Everyone who reads this should note, nearly half of the population has one copy the C677T gene and/or one copy of the A1298C gene. So you have a 50/50 chance of having this gene, which means no one is exempt from this. David’s gene is rare, he is homozygous, meaning he has two copies, one from each parent. Having two copies only occurs in about 8-11% of the population.

Now what does this gene do? Obviously, it plays a role in neural tube defects. I’ve attached a picture that lists some of the conditions caused by this gene. But how does it work to basically mess up everything in our bodies?

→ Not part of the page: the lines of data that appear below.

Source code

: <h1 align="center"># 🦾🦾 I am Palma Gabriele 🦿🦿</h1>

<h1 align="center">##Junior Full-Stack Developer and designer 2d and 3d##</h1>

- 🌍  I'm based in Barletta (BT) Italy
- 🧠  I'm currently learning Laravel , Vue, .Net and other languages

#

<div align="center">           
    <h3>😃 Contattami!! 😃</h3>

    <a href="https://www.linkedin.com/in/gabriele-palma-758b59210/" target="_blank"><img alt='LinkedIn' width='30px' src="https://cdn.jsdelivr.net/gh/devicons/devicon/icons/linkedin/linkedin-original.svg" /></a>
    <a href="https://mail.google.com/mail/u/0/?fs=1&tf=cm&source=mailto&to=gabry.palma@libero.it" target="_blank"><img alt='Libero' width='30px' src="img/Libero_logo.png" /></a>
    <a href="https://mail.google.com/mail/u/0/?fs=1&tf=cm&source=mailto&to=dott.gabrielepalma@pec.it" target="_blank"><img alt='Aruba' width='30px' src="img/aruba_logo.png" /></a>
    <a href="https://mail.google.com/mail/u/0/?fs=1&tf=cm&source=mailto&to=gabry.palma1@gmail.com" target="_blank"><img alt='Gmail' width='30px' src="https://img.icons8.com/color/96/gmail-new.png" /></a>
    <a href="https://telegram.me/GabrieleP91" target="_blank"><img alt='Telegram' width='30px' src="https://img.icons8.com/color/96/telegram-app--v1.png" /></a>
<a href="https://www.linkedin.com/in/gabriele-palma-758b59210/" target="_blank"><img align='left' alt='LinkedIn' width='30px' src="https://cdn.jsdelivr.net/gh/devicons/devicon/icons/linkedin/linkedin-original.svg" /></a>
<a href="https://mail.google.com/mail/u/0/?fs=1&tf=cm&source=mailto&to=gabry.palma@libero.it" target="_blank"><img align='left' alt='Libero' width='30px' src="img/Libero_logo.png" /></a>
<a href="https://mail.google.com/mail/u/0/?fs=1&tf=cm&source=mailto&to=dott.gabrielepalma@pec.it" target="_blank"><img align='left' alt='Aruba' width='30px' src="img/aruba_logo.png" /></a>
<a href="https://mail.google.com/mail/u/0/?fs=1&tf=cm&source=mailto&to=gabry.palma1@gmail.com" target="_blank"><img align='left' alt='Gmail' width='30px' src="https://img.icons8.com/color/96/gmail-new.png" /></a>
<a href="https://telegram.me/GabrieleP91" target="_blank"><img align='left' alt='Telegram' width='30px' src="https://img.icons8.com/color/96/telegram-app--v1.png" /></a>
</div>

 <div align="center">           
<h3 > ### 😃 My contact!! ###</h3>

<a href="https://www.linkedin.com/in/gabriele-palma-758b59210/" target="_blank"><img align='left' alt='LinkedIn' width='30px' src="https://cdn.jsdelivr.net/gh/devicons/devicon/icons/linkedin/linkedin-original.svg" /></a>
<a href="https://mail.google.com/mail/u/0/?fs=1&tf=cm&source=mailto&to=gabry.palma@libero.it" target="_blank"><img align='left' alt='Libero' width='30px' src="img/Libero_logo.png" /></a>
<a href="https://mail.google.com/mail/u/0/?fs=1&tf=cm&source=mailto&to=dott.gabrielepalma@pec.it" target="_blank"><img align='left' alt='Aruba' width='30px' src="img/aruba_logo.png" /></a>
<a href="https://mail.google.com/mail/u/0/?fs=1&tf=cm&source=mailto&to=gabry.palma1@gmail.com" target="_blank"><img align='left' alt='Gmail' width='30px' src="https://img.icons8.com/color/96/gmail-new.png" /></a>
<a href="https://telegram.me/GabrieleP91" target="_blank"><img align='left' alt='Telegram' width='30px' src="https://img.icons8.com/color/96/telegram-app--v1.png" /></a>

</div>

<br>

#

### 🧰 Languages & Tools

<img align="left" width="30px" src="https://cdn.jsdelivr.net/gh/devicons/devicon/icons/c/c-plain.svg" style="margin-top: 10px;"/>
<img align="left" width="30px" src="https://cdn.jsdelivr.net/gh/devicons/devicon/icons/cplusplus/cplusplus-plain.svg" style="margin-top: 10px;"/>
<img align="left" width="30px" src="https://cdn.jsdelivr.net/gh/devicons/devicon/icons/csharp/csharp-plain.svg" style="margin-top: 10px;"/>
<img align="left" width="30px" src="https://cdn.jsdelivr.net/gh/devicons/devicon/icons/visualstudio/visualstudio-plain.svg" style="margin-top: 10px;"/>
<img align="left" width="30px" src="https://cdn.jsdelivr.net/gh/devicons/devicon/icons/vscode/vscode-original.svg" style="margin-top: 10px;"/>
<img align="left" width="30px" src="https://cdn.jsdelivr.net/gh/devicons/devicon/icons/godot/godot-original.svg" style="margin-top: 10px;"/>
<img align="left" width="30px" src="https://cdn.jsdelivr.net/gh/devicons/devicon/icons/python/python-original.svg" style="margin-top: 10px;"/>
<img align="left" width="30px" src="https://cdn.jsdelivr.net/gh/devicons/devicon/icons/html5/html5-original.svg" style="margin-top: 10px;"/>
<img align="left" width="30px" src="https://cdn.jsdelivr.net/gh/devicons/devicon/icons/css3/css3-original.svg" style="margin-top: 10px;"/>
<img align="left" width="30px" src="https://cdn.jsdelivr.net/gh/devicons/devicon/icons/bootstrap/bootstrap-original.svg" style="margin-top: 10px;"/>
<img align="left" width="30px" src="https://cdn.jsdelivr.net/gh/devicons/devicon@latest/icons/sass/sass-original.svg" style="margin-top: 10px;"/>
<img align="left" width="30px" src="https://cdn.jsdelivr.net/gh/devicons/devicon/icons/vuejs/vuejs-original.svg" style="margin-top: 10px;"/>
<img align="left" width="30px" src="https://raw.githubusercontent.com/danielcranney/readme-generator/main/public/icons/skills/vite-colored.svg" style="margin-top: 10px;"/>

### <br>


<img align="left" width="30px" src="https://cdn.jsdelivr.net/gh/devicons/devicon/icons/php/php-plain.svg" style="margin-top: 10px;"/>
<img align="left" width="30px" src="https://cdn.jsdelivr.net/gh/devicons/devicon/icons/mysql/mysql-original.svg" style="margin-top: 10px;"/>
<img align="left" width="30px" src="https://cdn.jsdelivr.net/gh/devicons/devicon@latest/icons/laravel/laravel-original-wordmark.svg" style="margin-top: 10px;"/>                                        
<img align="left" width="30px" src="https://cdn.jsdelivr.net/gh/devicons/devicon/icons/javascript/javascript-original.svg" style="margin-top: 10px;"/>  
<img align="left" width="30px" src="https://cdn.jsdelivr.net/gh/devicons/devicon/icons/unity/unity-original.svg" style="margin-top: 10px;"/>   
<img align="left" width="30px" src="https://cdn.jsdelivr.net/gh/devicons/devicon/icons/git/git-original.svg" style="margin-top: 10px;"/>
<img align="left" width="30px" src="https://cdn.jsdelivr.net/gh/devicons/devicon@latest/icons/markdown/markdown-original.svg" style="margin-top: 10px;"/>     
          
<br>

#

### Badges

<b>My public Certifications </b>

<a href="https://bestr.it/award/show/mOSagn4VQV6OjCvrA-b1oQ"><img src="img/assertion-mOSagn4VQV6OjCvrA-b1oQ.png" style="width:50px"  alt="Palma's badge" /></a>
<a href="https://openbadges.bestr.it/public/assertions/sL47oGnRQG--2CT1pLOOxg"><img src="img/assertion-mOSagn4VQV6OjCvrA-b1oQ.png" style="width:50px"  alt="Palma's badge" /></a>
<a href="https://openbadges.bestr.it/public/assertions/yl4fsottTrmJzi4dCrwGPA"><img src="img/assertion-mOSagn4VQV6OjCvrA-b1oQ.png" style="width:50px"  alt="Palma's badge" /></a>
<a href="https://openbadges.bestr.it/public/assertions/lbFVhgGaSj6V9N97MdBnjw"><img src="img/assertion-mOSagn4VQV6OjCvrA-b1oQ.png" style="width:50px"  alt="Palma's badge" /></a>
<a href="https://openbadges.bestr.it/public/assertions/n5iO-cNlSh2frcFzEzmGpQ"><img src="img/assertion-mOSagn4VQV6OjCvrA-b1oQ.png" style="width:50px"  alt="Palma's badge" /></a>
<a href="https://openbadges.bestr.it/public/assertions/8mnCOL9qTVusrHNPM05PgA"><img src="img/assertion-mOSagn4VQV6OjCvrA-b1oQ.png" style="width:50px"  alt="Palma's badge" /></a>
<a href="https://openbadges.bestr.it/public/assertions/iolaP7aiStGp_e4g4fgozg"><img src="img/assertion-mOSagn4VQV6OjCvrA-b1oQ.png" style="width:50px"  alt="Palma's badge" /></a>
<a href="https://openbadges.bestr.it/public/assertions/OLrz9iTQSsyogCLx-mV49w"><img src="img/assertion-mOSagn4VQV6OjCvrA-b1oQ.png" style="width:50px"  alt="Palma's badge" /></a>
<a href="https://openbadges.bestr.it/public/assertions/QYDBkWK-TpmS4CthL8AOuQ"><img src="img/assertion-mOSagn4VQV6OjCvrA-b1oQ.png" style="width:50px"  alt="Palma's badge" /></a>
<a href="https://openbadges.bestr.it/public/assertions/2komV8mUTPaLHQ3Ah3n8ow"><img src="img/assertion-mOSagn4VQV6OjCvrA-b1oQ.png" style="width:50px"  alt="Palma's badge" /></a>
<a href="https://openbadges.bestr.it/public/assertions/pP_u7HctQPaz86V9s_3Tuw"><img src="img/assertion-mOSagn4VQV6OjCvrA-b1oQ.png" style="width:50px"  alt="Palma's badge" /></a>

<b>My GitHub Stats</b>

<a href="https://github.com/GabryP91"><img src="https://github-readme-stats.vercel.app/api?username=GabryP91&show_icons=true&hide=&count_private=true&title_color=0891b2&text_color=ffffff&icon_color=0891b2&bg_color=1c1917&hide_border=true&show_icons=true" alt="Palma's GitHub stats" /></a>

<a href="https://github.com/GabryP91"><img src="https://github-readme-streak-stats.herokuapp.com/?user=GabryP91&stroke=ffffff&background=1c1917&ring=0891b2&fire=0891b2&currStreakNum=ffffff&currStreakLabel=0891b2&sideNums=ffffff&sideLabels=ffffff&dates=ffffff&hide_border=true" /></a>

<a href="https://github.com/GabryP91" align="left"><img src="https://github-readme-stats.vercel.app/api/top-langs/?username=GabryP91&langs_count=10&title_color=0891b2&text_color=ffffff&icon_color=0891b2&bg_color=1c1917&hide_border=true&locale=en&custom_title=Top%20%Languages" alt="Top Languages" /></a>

The MTHFR gene metabolizes folic acid. Folic acid is a B vitamin an essential building block. David’s gene has a 10-20% efficiency in processing folic acid, my copy (the most common) has a 60% efficiency in processing folic acid. A1298C has not been as widely studied as C677T, so I’m not sure what it is or isn’t processing. Folic acid cannot be properly metabolized, so what does that cause? Here’s an excerpt from NIH:

“MTHFR gene mutation is a genetic change that disrupts the production of an enzyme that plays an important role in breaking down the amino acid homocysteine (a building block of protein). These mutations may cause a mild to severe loss of activity of this enzyme that can lead to elevated levels of homocysteine in the blood and/or urine.”

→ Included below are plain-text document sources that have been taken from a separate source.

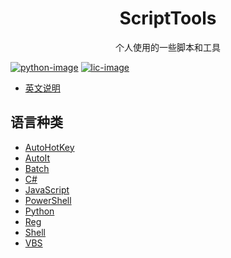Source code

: # <center>ScriptTools</center>

<center>个人使用的一些脚本和工具</center>

[![python-image]][python-url]
[![lic-image]](LICENSE)

* [英文说明](README.md)

## 语言种类

* [AutoHotKey](AutoHotKey)
* [AutoIt](AutoIt)
* [Batch](Batch)
* [C#](C#)
* [JavaScript](JavaScript)
* [PowerShell](PowerShell)
* [Python](Python)
* [Reg](Reg)
* [Shell](Shell)
* [VBS](VBS)

[python-image]: https://img.shields.io/badge/python-%3E%3D2.7-green
[python-url]: https://www.python.org

[lic-image]: https://img.shields.io/github/license/HaleShaw/ScriptTools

Having too much homocysteine in the body begins to damage the body and that damage leads to Alzheimer’s, cardiovascular disease, neural tube defects, hypertension, diabetes, autism, depression, schizophrenia, cancer, down syndrome, infertility, miscarriage, etc. The body can’t rid itself of the elevated homocysteine levels, because the gene that regulates that part is mutated or even broken.

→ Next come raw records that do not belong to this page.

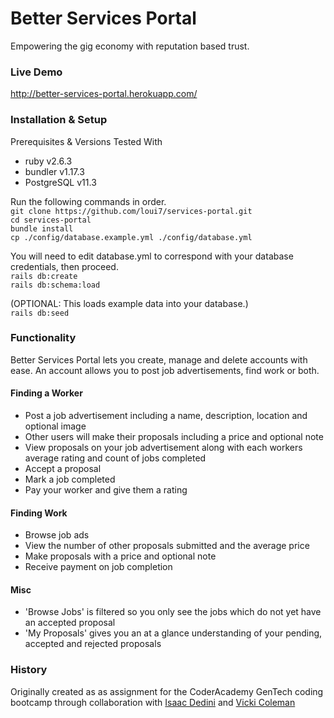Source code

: # Better Services Portal
Empowering the gig economy with reputation based trust.

### Live Demo
http://better-services-portal.herokuapp.com/

### Installation & Setup
Prerequisites & Versions Tested With
* ruby v2.6.3
* bundler v1.17.3
* PostgreSQL v11.3

Run the following commands in order.  
`git clone https://github.com/loui7/services-portal.git`  
`cd services-portal`  
`bundle install`  
`cp ./config/database.example.yml ./config/database.yml`

You will need to edit database.yml to correspond with your database credentials, then proceed.  
`rails db:create`  
`rails db:schema:load`  

(OPTIONAL: This loads example data into your database.)  
`rails db:seed`

### Functionality
Better Services Portal lets you create, manage and delete accounts with ease. An account allows you to post job advertisements, find work or both.
#### Finding a Worker
- Post a job advertisement including a name, description, location and optional image
- Other users will make their proposals including a price and optional note
- View proposals on your job advertisement along with each workers average rating and count of jobs completed
- Accept a proposal
- Mark a job completed
- Pay your worker and give them a rating
#### Finding Work
- Browse job ads
- View the number of other proposals submitted and the average price
- Make proposals with a price and optional note
- Receive payment on job completion
#### Misc
- 'Browse Jobs' is filtered so you only see the jobs which do not yet have an accepted proposal
- 'My Proposals' gives you an at a glance understanding of your pending, accepted and rejected proposals

### History
Originally created as as assignment for the CoderAcademy GenTech coding bootcamp through collaboration with [Isaac Dedini](https://github.com/vivecuervo7) and [Vicki Coleman](https://github.com/vicnatacu)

Combine David’s gene and my genes and we have a really high chance for having children with neural tube defects. And this is the frustrating part. Most doctors and geneticists do not know much about this mutation. They might even tell you it’s nothing to worry about. It totally is. If they tell you that, ignore them and find a better doctor or provide that physician with information about this gene. Especially if you are of childbearing age. There are a lot of “doctors” claiming they can help with this mutation online, but most of them are using the situation to make a profit. So how in the world do you treat this mutation if no one knows anything about it? Well, I’m still answering that question myself. But here is what I do know.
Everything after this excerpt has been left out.